Recorded data:
---*---

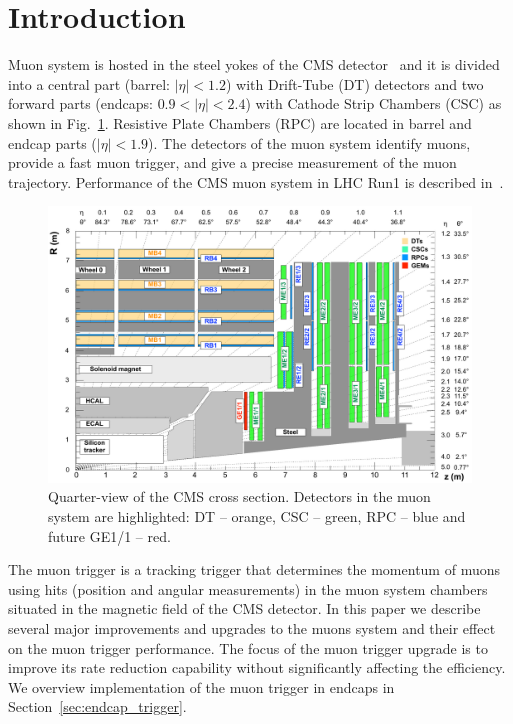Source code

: \section{Introduction}

Muon system is hosted in the steel yokes of the CMS detector~\cite{Chatrchyan:2008aa} and it is divided into a central part (barrel: $|\eta| < 1.2$) with Drift-Tube (DT) detectors and two forward parts (endcaps: $0.9 < |\eta| < 2.4$) with Cathode Strip Chambers (CSC) as shown in Fig.~\ref{fig:CMS_muon_system}. Resistive Plate Chambers (RPC) are located in barrel and endcap parts ($|\eta| < 1.9$). The detectors of the muon system identify muons, provide a fast muon trigger, and give a precise measurement of the muon trajectory. Performance of the CMS muon system in LHC Run1 is described in~\cite{Chatrchyan:2013sba}.

\begin{figure}[b]
        \begin{center}
                \includegraphics[width=0.99\linewidth]{figures/cms_upg_o_g_b_ni_ge11_r_grid_130919.pdf}
                \caption{Quarter-view of the CMS cross section. Detectors in the muon system are highlighted: DT -- orange, CSC -- green, RPC -- blue and future GE1/1 -- red.}
                \label{fig:CMS_muon_system}
        \end{center}
\end{figure}

The muon trigger is a tracking trigger that determines the momentum of muons using hits (position and angular measurements) in the muon system chambers situated in the magnetic field of the CMS detector. In this paper we describe several major improvements and upgrades to the muons system and their effect on the muon trigger performance. The focus of the muon trigger upgrade is to improve its rate reduction capability without significantly affecting the efficiency. We overview implementation of the muon trigger in endcaps in Section~\ref{sec:endcap_trigger}.

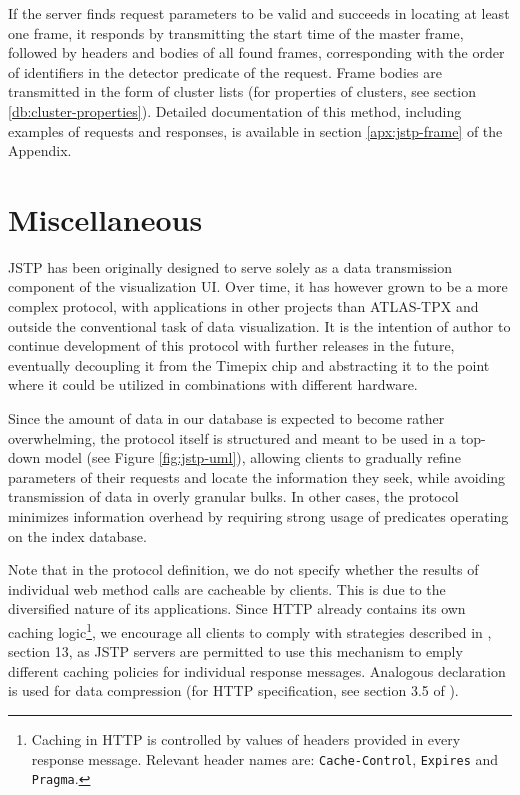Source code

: If the server finds request parameters to be valid and succeeds in locating at least one frame, it responds by transmitting the start time of the master frame, followed by headers and bodies of all found frames, corresponding with the order of identifiers in the detector predicate of the request. Frame bodies are transmitted in the form of cluster lists (for properties of clusters, see section \ref{db:cluster-properties}). Detailed documentation of this method, including examples of requests and responses, is available in section \ref{apx:jstp-frame} of the Appendix.

\section{Miscellaneous}
JSTP has been originally designed to serve solely as a data transmission component of the visualization UI. Over time, it has however grown to be a more complex protocol, with applications in other projects than ATLAS-TPX and outside the conventional task of data visualization. It is the intention of author to continue development of this protocol with further releases in the future, eventually decoupling it from the Timepix chip and abstracting it to the point where it could be utilized in combinations with different hardware.

Since the amount of data in our database is expected to become rather overwhelming, the protocol itself is structured and meant to be used in a top-down model (see Figure \ref{fig:jstp-uml}), allowing clients to gradually refine parameters of their requests and locate the information they seek, while avoiding transmission of data in overly granular bulks. In other cases, the protocol minimizes information overhead by requiring strong usage of predicates operating on the index database.

Note that in the protocol definition, we do not specify whether the results of individual web method calls are cacheable by clients. This is due to the diversified nature of its applications. Since HTTP already contains its own caching logic\footnote{Caching in HTTP is controlled by values of headers provided in every response message. Relevant header names are: \texttt{Cache-Control}, \texttt{Expires} and \texttt{Pragma}.}, we encourage all clients to comply with strategies described in \cite{HTTP1999}, section 13, as JSTP servers are permitted to use this mechanism to emply different caching policies for individual response messages. Analogous declaration is used for data compression (for HTTP specification, see section 3.5 of \cite{HTTP1999}).

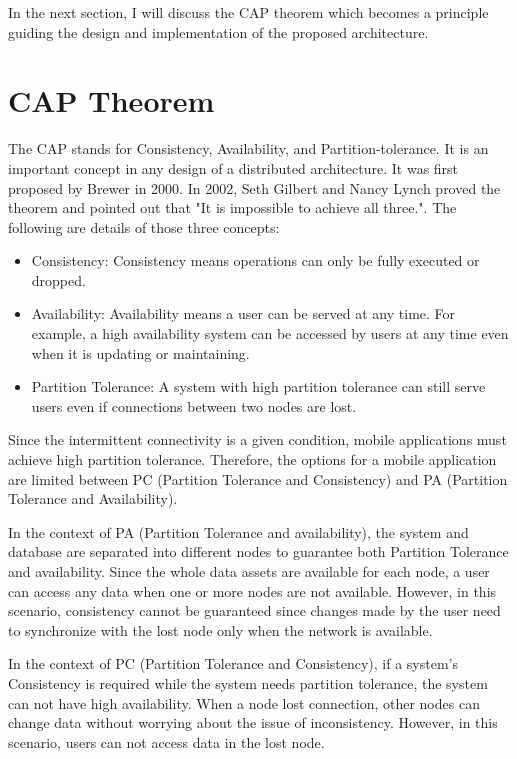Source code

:\documentclass{Nan_Thesis}
\begin{document}
In the next section, I will discuss the CAP theorem which becomes a principle guiding the design and implementation of the proposed architecture.
\section{CAP Theorem}
The CAP stands for Consistency, Availability, and Partition-tolerance. It is an important concept in any design of a distributed architecture. It was first proposed by Brewer in 2000. In 2002, Seth Gilbert and Nancy Lynch proved \cite{gilbert2002brewer} the theorem and pointed out that "It is impossible to achieve all three.". The following are details of those three concepts:

\begin{itemize}
  \item Consistency: Consistency means operations can only be fully executed or dropped.
  \item Availability: Availability means a user can be served at any time. For example, a high availability system can be accessed by users at any time even when it is updating or maintaining.
  \item Partition Tolerance: A system with high partition tolerance can still serve users even if connections between two nodes are lost.
\end{itemize}  

Since the intermittent connectivity is a given condition, mobile applications must achieve high partition tolerance. Therefore, the options for a mobile application are limited between PC (Partition Tolerance and Consistency) and PA (Partition Tolerance and Availability).

In the context of PA (Partition Tolerance and availability), the system and database are separated into different nodes to guarantee both Partition Tolerance and availability. Since the whole data assets are available for each node, a user can access any data when one or more nodes are not available. However, in this scenario, consistency cannot be guaranteed since changes made by the user need to synchronize with the lost node only when the network is available.

In the context of PC (Partition Tolerance and Consistency), if a system’s Consistency is required while the system needs partition tolerance, the system can not have high availability. When a node lost connection, other nodes can change data without worrying about the issue of inconsistency. However, in this scenario, users can not access data in the lost node. 
\end{document}
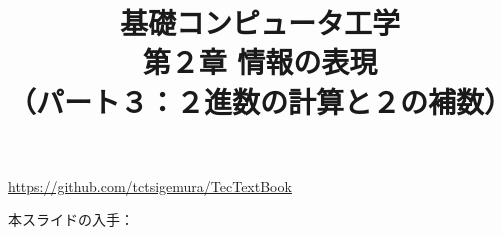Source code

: \documentclass[handout]{beamer}        %
\begin{document}
\title{基礎コンピュータ工学\\第２章 情報の表現\\
       （パート３：２進数の計算と２の補数）}
\date{}

\begin{frame}
  \titlepage
  \centerline{\url{https://github.com/tctsigemura/TecTextBook}}
  \vfill
  \centerline{本スライドの入手：
    }
\end{frame}

\end{document}
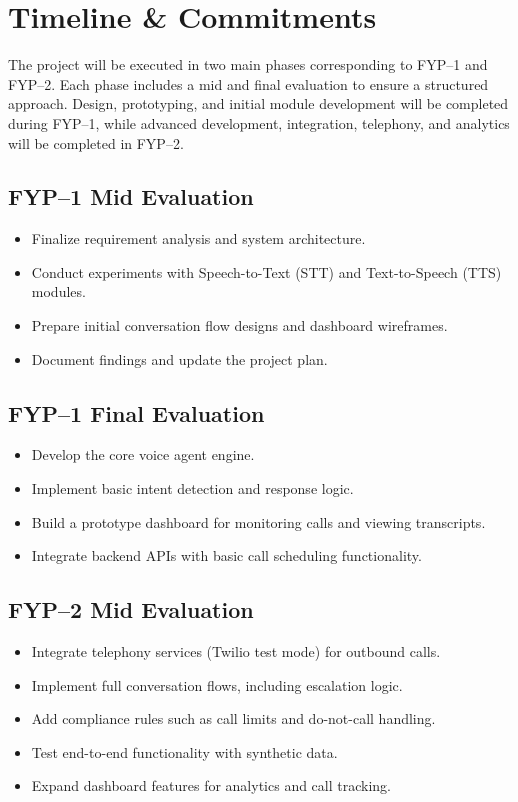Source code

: \documentclass[12pt,a4paper]{report}
\begin{document}
\section{Timeline \& Commitments}

The project will be executed in two main phases corresponding to FYP–1 and FYP–2. Each phase includes a mid and final evaluation to ensure a structured approach. Design, prototyping, and initial module development will be completed during FYP–1, while advanced development, integration, telephony, and analytics will be completed in FYP–2.

\subsection{FYP–1 Mid Evaluation}
\begin{itemize}
    \item Finalize requirement analysis and system architecture.
    \item Conduct experiments with Speech-to-Text (STT) and Text-to-Speech (TTS) modules.
    \item Prepare initial conversation flow designs and dashboard wireframes.
    \item Document findings and update the project plan.
\end{itemize}

\subsection{FYP–1 Final Evaluation}
\begin{itemize}
    \item Develop the core voice agent engine.
    \item Implement basic intent detection and response logic.
    \item Build a prototype dashboard for monitoring calls and viewing transcripts.
    \item Integrate backend APIs with basic call scheduling functionality.
\end{itemize}

\subsection{FYP–2 Mid Evaluation}
\begin{itemize}
    \item Integrate telephony services (Twilio test mode) for outbound calls.
    \item Implement full conversation flows, including escalation logic.
    \item Add compliance rules such as call limits and do-not-call handling.
    \item Test end-to-end functionality with synthetic data.
    \item Expand dashboard features for analytics and call tracking.
\end{itemize}
\end{document}
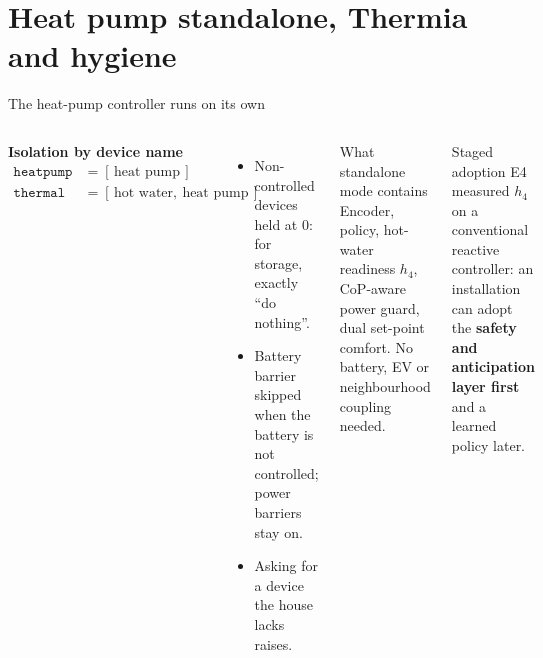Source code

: \documentclass[aspectratio=169,10pt]{beamer}
\begin{document}
\section{Heat pump standalone, Thermia and hygiene}

\begin{frame}{The heat-pump controller runs on its own}
\begin{columns}[T]
\textbf{Isolation by device name}
\begin{align*}
\texttt{heatpump} &= [\,\text{heat pump}\,]\\
\texttt{thermal} &= [\,\text{hot water},\ \text{heat pump}\,]
\end{align*}
\begin{itemize}
  \item Non-controlled devices held at 0: for storage, exactly ``do nothing''.
  \item Battery barrier skipped when the battery is not controlled; power barriers stay on.
  \item Asking for a device the house lacks raises.
\end{itemize}
\begin{block}{What standalone mode contains}
Encoder, policy, hot-water readiness $h_4$, CoP-aware power guard, dual set-point comfort. No battery, EV or neighbourhood coupling needed.
\end{block}
\begin{exampleblock}{Staged adoption}
E4 measured $h_4$ on a conventional reactive controller: an installation can adopt the \textbf{safety and anticipation layer first} and a learned policy later.
\end{exampleblock}
\end{columns}
\end{frame}
\end{document}
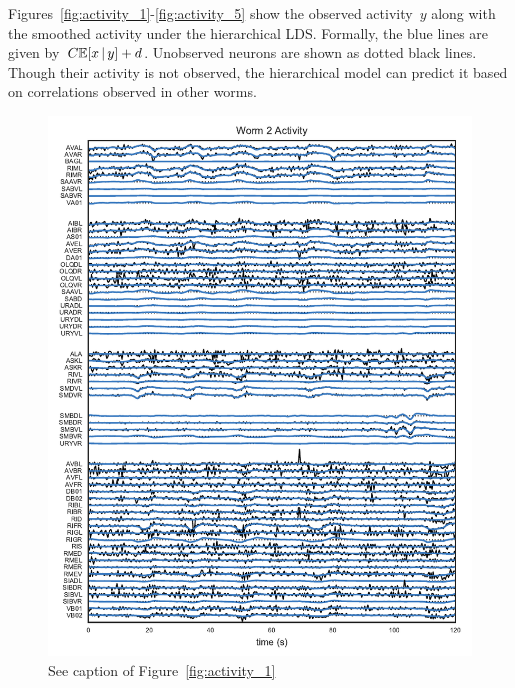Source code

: \documentclass{article}
\begin{document}
Figures~\ref{fig:activity_1}-\ref{fig:activity_5} show the observed
activity~$y$ along with the smoothed activity under the hierarchical
LDS.  Formally, the blue lines are given by~$C \mathbb{E}[x \,|\, y] +
d$. Unobserved neurons are shown as dotted black lines.  Though their
activity is not observed, the hierarchical model can predict it based
on correlations observed in other worms. 

\begin{figure}[h]
  \centering
  \includegraphics[width=5.5in]{figures/lds/y_1}
  \caption{See caption of Figure~\ref{fig:activity_1}}
  \label{fig:activity_2}
\end{figure}
\end{document}

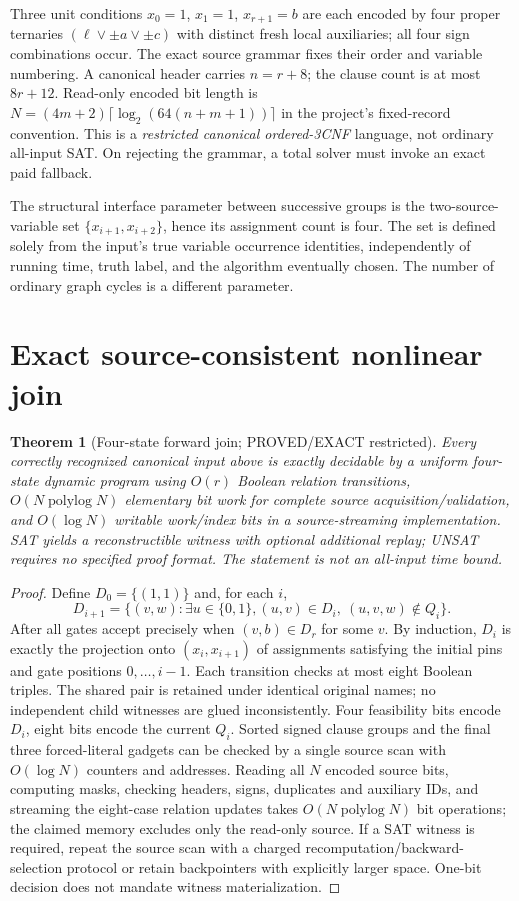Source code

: \documentclass[11pt]{article}
\newtheorem{theorem}{Theorem}
\begin{document}
Three unit conditions $x_0=1$, $x_1=1$, $x_{r+1}=b$ are each encoded by four proper ternaries $(\ell\vee \pm a\vee\pm c)$ with distinct fresh local auxiliaries; all four sign combinations occur. The exact source grammar fixes their order and variable numbering. A canonical header carries $n=r+8$; the clause count is at most $8r+12$. Read-only encoded bit length is $N=(4m+2)\lceil\log_2(64(n+m+1))\rceil$ in the project's fixed-record convention. This is a \emph{restricted canonical ordered-3CNF} language, not ordinary all-input SAT. On rejecting the grammar, a total solver must invoke an exact paid fallback.

The structural interface parameter between successive groups is the two-source-variable set $\{x_{i+1},x_{i+2}\}$, hence its assignment count is four. The set is defined solely from the input's true variable occurrence identities, independently of running time, truth label, and the algorithm eventually chosen. The number of ordinary graph cycles is a different parameter.

\section{Exact source-consistent nonlinear join}
\begin{theorem}[Four-state forward join; PROVED/EXACT restricted]
Every correctly recognized canonical input above is exactly decidable by a uniform four-state dynamic program using $O(r)$ Boolean relation transitions, $O(N\operatorname{polylog}N)$ elementary bit work for complete source acquisition/validation, and $O(\log N)$ writable work/index bits in a source-streaming implementation. SAT yields a reconstructible witness with optional additional replay; UNSAT requires no specified proof format. The statement is \emph{not} an all-input time bound.
\end{theorem}
\begin{proof}
Define $D_0=\{(1,1)\}$ and, for each $i$,
\[
 D_{i+1}=\{(v,w):\exists u\in\{0,1\},
      (u,v)\in D_i,\ (u,v,w)\notin Q_i\}.
\]
After all gates accept precisely when $(v,b)\in D_r$ for some $v$. By induction, $D_i$ is exactly the projection onto $(x_i,x_{i+1})$ of assignments satisfying the initial pins and gate positions $0,\ldots,i-1$. Each transition checks at most eight Boolean triples. The shared pair is retained under identical original names; no independent child witnesses are glued inconsistently. Four feasibility bits encode $D_i$, eight bits encode the current $Q_i$. Sorted signed clause groups and the final three forced-literal gadgets can be checked by a single source scan with $O(\log N)$ counters and addresses. Reading all $N$ encoded source bits, computing masks, checking headers, signs, duplicates and auxiliary IDs, and streaming the eight-case relation updates takes $O(N\operatorname{polylog}N)$ bit operations; the claimed memory excludes only the read-only source. If a SAT witness is required, repeat the source scan with a charged recomputation/backward-selection protocol or retain backpointers with explicitly larger space. One-bit decision does not mandate witness materialization.
\end{proof}
\end{document}
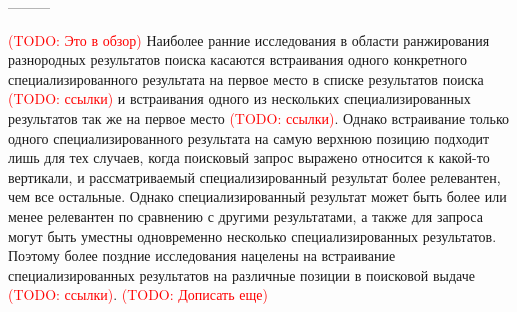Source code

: \documentclass[12pt,a4paper]{report}
\newcommand\note[1]{\textcolor{red}{(#1)}}
\newcommand\todonote[1]{\note{TODO: #1}}
\begin{document}








---------

\todonote{Это в обзор}
Наиболее ранние исследования в области ранжирования разнородных результатов поиска касаются встраивания одного конкретного специализированного результата на первое место в списке результатов поиска \todonote{ссылки} и встраивания одного из нескольких специализированных результатов так же на первое место \todonote{ссылки}. Однако встраивание только одного специализированного результата на самую верхнюю позицию подходит лишь для тех случаев, когда поисковый запрос выражено относится к какой-то вертикали, и рассматриваемый специализированный результат более релевантен, чем все остальные. Однако специализированный результат может быть более или менее релевантен по сравнению с другими результатами, а также для запроса могут быть уместны одновременно несколько специализированных результатов. Поэтому более поздние исследования нацелены на встраивание специализированных результатов на различные позиции в поисковой выдаче \todonote{ссылки}. \todonote{Дописать еще}
\end{document}
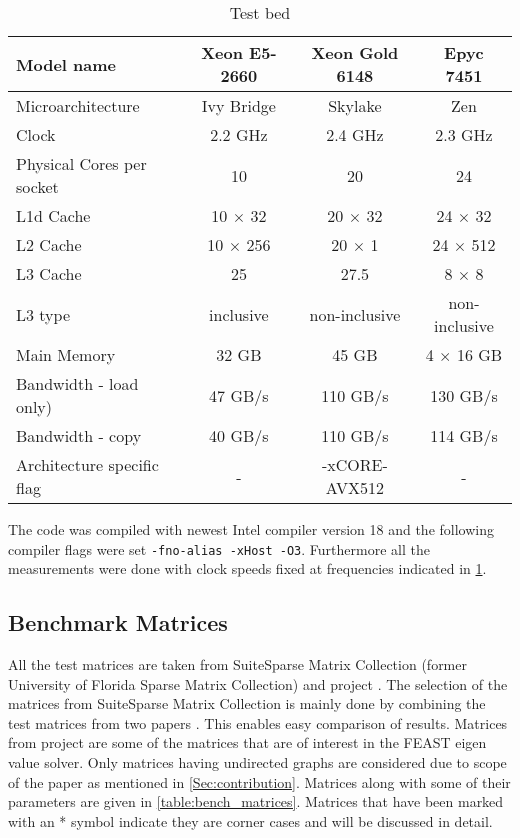 \begin{table}[tbhp]
\footnotesize
\caption{Test bed}\label{tab:test_bed}
\begin{center}
	\begin{tabular}{|l| c  c c |}
		\toprule
		{Model name} & {Xeon\textsuperscript{\textregistered} E5-2660} & {Xeon\textsuperscript{\textregistered} Gold 6148} & { Epyc 7451 } \\
		\midrule
		{Microarchitecture} & {Ivy Bridge} & {Skylake} & {Zen} \\
		\midrule
		{Clock} & {2.2 GHz} & {2.4 GHz} & {2.3 GHz}\\
		{Physical Cores per socket} & {10} & {20} & {24}\\
		{L1d Cache} & {10 $\times$ 32 \KB} & {20 $\times$ 32 \KB} & {24 $\times$  32 \KB}\\
		{L2 Cache} & {10 $\times$ 256 \KB} & {20 $\times$ 1 \MB} & {24 $\times$ 512 \MB }\\
		{L3 Cache} & {25 \MB} & {27.5 \MB} & {8 $\times$ 8 \MB}\\
		{L3 type} & {inclusive} & {non-inclusive} & {non-inclusive}\\
		{Main Memory} & {32 GB} & {45 GB} & {4 $\times$ 16 GB}\\
		{Bandwidth - load only)} & {47 GB/s} & {110 GB/s} & {130 GB/s }\\ %
		{Bandwidth - copy} & {40 GB/s} & {110 GB/s} & {114 GB/s }\\
		{Architecture specific flag} & {-} & {-xCORE-AVX512} & {-}\\
		\bottomrule
	\end{tabular}
\end{center}
\end{table} 

The code was compiled with newest Intel compiler version 18 and the following compiler flags were set {\tt -fno-alias -xHost -O3}. Furthermore all the measurements were done with  \CPU clock speeds fixed at frequencies indicated in \cref{tab:test_bed}.

\subsection{Benchmark Matrices}
All the test matrices are taken from SuiteSparse Matrix Collection (former University of Florida Sparse Matrix Collection) \cite{UOF} and \ESSEX project \cite{ESSEX}. The selection of the matrices from SuiteSparse Matrix Collection is  mainly done by combining the test matrices from two papers \cite{RSB,park_ls}. This enables easy comparison of results. Matrices from \ESSEX project are some of the matrices that are of interest in the FEAST eigen value solver.  Only matrices having undirected graphs are considered due to scope of the paper as mentioned in \cref{Sec:contribution}. Matrices along with some of their parameters are given in \cref{table:bench_matrices}.  Matrices that have been marked with an * symbol indicate they are corner cases and will be discussed in detail.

---*---

Task goal: All lines in the listing above with the string "exampleblock" should be returned.

Exercise answer:
\begin{exampleblock}{Staged adoption}
\end{exampleblock}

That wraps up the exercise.